___ Data supplied ___

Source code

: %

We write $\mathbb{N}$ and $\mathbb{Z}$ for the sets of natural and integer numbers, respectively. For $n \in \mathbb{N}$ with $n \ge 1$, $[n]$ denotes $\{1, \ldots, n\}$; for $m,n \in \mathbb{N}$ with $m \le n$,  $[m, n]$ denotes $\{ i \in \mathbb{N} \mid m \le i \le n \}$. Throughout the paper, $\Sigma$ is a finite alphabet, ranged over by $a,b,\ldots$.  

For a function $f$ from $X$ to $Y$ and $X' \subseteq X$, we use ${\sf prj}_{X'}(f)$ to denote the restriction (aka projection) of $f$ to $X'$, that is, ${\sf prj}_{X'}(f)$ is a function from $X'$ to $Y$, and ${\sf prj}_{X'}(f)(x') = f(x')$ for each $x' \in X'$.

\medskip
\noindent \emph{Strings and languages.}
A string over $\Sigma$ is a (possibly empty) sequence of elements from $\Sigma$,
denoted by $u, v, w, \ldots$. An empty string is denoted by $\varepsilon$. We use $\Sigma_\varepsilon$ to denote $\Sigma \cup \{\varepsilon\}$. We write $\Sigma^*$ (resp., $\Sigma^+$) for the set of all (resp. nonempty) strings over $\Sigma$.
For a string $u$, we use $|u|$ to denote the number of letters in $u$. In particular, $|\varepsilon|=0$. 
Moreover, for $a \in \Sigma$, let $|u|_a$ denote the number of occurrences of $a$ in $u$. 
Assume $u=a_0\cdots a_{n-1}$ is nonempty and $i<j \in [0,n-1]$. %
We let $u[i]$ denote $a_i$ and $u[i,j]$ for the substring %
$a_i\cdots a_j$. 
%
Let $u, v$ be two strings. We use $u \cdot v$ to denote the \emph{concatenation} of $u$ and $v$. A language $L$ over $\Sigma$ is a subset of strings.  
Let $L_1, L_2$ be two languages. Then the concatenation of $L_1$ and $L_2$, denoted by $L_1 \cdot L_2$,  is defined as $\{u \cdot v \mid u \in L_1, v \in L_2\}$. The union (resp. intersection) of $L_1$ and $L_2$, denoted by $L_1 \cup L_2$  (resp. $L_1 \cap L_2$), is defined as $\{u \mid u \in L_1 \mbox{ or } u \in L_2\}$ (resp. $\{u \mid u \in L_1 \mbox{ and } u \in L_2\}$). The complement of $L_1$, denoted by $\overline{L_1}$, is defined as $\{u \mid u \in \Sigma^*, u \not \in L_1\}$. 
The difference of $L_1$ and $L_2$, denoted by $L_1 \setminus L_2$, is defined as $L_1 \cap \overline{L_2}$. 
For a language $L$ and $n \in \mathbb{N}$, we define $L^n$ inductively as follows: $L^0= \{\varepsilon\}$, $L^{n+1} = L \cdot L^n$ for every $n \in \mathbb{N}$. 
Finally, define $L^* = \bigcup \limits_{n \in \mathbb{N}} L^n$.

___

* _Work required_: Tally the lines of the material in which the string "nonempty" occurs, and present only that tally.

* _Reply to the exercise_: 2